Like any good engineer, I came to a decision with a mini requirements analysis for a learning space.
MY BASIC REQUIREMENTS FOR A LEARNING SPACE
- Proper desks: I realized during our six months of experimentation that doing school work at the dining room table simply wasn’t an option for me. Besides the inconvenience of having to put things away when it was time to eat, I could see that my kids having to stand on their knees to properly see the surface of the table was not an ideal situation for children learning to write. I tried to solve that by sitting them at their activity/play table, but it was too small for them both to spread out. And whichever table they sat at, they would either start bickering because one brother felt that the other brother was migrating too far into his space, or they would simply be distracted by what the other brother was doing. Add to that my longterm homeschool goal to teach my boys good work/learning habits, I knew that desks were the way to go for me.

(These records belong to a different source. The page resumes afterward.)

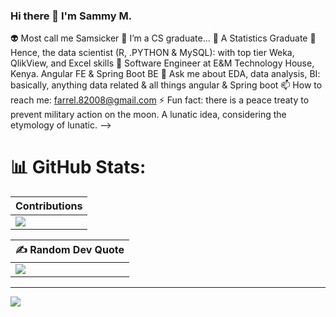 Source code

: ### Hi there 👋 I'm Sammy M.
👽 Most call me Samsicker
🔭 I’m a CS graduate...
🌱 A Statistics Graduate
👯 Hence, the data scientist (R, .PYTHON & MySQL): with top tier Weka, QlikView, and Excel skills
🤔 Software Engineer at E&M Technology House, Kenya. Angular FE & Spring Boot BE
💬 Ask me about EDA, data analysis, BI: basically, anything data related & all things angular & Spring boot
📫 How to reach me: farrel.82008@gmail.com
⚡ Fun fact: there is a peace treaty to prevent military action on the moon. A lunatic idea, considering the etymology of lunatic.
-->


<!-- # 💻 Tech Stack:
| Mobile |  |  |  |
| ------ | ------ | ------ | ------ |
| ![Kotlin](https://img.shields.io/badge/kotlin-%230095D5.svg?style=for-the-badge&logo=kotlin&logoColor=white) | ![Flutter](https://img.shields.io/badge/Flutter-%2302569B.svg?style=for-the-badge&logo=Flutter&logoColor=white) | ![Java](https://img.shields.io/badge/java-%23ED8B00.svg?style=for-the-badge&logo=java&logoColor=white) | ![Dart](https://img.shields.io/badge/dart-%230175C2.svg?style=for-the-badge&logo=dart&logoColor=white) |

| Others |  |  |  |  |  |  |  |
| ------ | ------ | ------ | ------ | ------ | ------ | ------ | ------ |
|  ![JavaScript](https://img.shields.io/badge/javascript-%23323330.svg?style=for-the-badge&logo=javascript&logoColor=%23F7DF1E) | ![C#](https://img.shields.io/badge/c%23-%23239120.svg?style=for-the-badge&logo=c-sharp&logoColor=white) |  ![Firebase](https://img.shields.io/badge/firebase-%23039BE5.svg?style=for-the-badge&logo=firebase) | ![Vercel](https://img.shields.io/badge/vercel-%23000000.svg?style=for-the-badge&logo=vercel&logoColor=white) | ![Adobe Dreamweaver](https://img.shields.io/badge/Adobe%20Dreamweaver-FF61F6.svg?style=for-the-badge&logo=Adobe%20Dreamweaver&logoColor=white) | ![Adobe Photoshop](https://img.shields.io/badge/adobephotoshop-%2331A8FF.svg?style=for-the-badge&logo=adobephotoshop&logoColor=white) |  ![Canva](https://img.shields.io/badge/Canva-%2300C4CC.svg?style=for-the-badge&logo=Canva&logoColor=white) |  ![Figma](https://img.shields.io/badge/figma-%23F24E1E.svg?style=for-the-badge&logo=figma&logoColor=white) | -->


# 📊 GitHub Stats:

| Contributions |
| ------ |
| ![](https://github-readme-streak-stats.herokuapp.com/?user=SW-Muriu&theme=dark&hide_border=false) |

| ✍️ Random Dev Quote |
| ------ |
| ![](https://quotes-github-readme.vercel.app/api?type=horizontal&theme=radical) |



---
[![](https://visitcount.itsvg.in/api?id=SW-Muriu&icon=0&color=0)](https://visitcount.itsvg.in)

- Proximity to Storage: With a first-grader, preschooler, and toddler, I knew that we would have the need to store manipulative, puzzles, games, supplies, and curricula for various ages, while maintaining easy access. It made sense to me to maintain proximity to all the learning things while we were doing our school work, but I still wanted a way to keep little hands from getting into those same things when not in use.
- Out of Sight: I don’t know about you, but I don’t like to be reminded of my challenges every second of the day. And school work can be challenging. While I wanted a pleasant environment for my kids to learn new things, I thought that it might be unhealthy for them to be constantly reminded of the hard work of learning. So I didn’t want school supplies to be in their faces constantly. I also didn’t want my youngest boy’s curious hands to have constant access to our school-related items. So keeping the learning space out-of-sight is really an effort to keep us all mentally healthy.
- Play space – While my oldest would be doing 2-3 hours of first grade work every day, my middle son would be doing 3-year-old pre-k work and my youngest (who was 15-months-old when we started homeschooling) would be toddling around getting into everything. I needed my youngest two (and especially my youngest) to have a play area within my line of sight while I was working with my oldest.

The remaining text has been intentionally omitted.